I am a few years late to the podcast party, but I am here now and completely hooked. I drive an hour and 15 minutes every day and have found a well-chosen podcast to be a funner, more informative, more entertaining companion than music or the news. I follow quite a few in rotation but my heavy favorites are The Nerdist, Radiolab and, as of today, DecodeDC.
DecodeDC is a new project by NPR’s Andrea Seabrook. It is smart, focused and fun.
Sometime this week you will have a free 24 minutes and 34 seconds. In that free time, you need to listen to Seabrook’s interview with Vint Cerf (Cerfing the Net) about intellectual property law, the copy-machine nature of the web and the coming Internet of Things. Cerf is the main founder of the World Wide Web, which is, as he says, the crucial human tool of the 21st century. The Web underlies everything. We are accustomed to hearing people say that “information is power.” Cerf says this is wrong. Instead, information sharing is power.
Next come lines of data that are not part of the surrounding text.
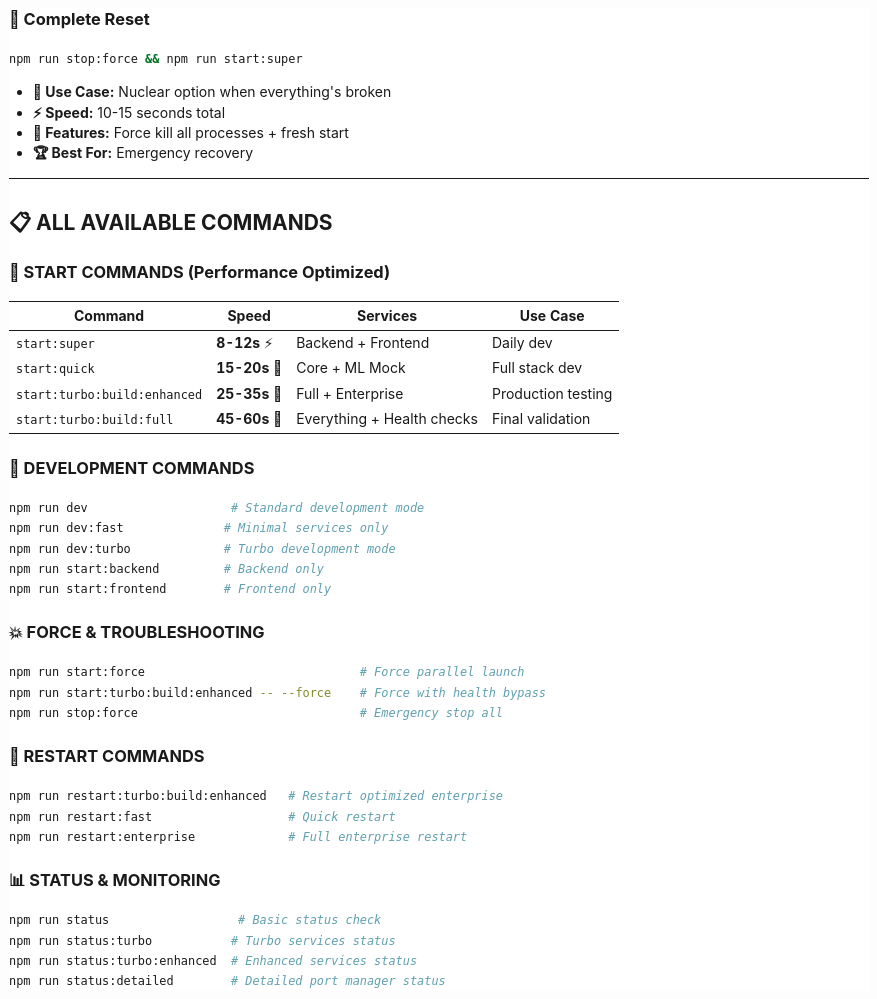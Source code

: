 ### **🔄 Complete Reset**
```bash
npm run stop:force && npm run start:super
```
- **🎯 Use Case:** Nuclear option when everything's broken
- **⚡ Speed:** 10-15 seconds total
- **🔧 Features:** Force kill all processes + fresh start
- **🏆 Best For:** Emergency recovery

---

## **📋 ALL AVAILABLE COMMANDS**

### **🚀 START COMMANDS (Performance Optimized)**
| Command | Speed | Services | Use Case |
|---------|-------|----------|----------|
| `start:super` | **8-12s** ⚡ | Backend + Frontend | Daily dev |
| `start:quick` | **15-20s** 🚀 | Core + ML Mock | Full stack dev |  
| `start:turbo:build:enhanced` | **25-35s** 🏢 | Full + Enterprise | Production testing |
| `start:turbo:build:full` | **45-60s** 💪 | Everything + Health checks | Final validation |

### **🔧 DEVELOPMENT COMMANDS**
```bash
npm run dev                    # Standard development mode
npm run dev:fast              # Minimal services only  
npm run dev:turbo             # Turbo development mode
npm run start:backend         # Backend only
npm run start:frontend        # Frontend only
```

### **💥 FORCE & TROUBLESHOOTING**
```bash
npm run start:force                              # Force parallel launch
npm run start:turbo:build:enhanced -- --force    # Force with health bypass
npm run stop:force                               # Emergency stop all
```

### **🔄 RESTART COMMANDS**
```bash
npm run restart:turbo:build:enhanced   # Restart optimized enterprise
npm run restart:fast                   # Quick restart  
npm run restart:enterprise             # Full enterprise restart
```

### **📊 STATUS & MONITORING**
```bash
npm run status                  # Basic status check
npm run status:turbo           # Turbo services status
npm run status:turbo:enhanced  # Enhanced services status  
npm run status:detailed        # Detailed port manager status
```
The Internet has become so essential so quickly because it is a catalyst that allows people to share ideas efficiently. The problems and challenges we face are immense. The solutions require everyone’s best ideas and honest conversations. The internet makes this conversation possible.
Cerf tackles the adage “Information wants to be free”. This is true, he says, in the sense that information wants to be freely accessible. It doesn’t mean that people shouldn’t be able to charge for access to valuable information and cultural products. Just that the information should not be hidden, undiscoverable behind pay walls. Current intellectual property law favors corporations and the descendants on culture creators at the expense of the people who would use that culture to create new art, solve problems and move everyone forward. We are losing access to our own tools of cultural creation.
Cerf also talks about the need to talk more about new business models to support cultural creation rather than focus on new restrictions designed to perpetuate old, non-functional models. He offers the notion of subscribing to a film producer or a television screenwriter as a way to support and reward work. The idea is that through subscription-based models, patrons would continually support an artist’s next work of art rather than their last work.
Lots of challenging, interesting ideas here. And a brief riff on Angry Birds.
The interview is short, fun and accessible. If you are at all interested in how the internet works and why the internet matters, this 24 minutes will make you smile.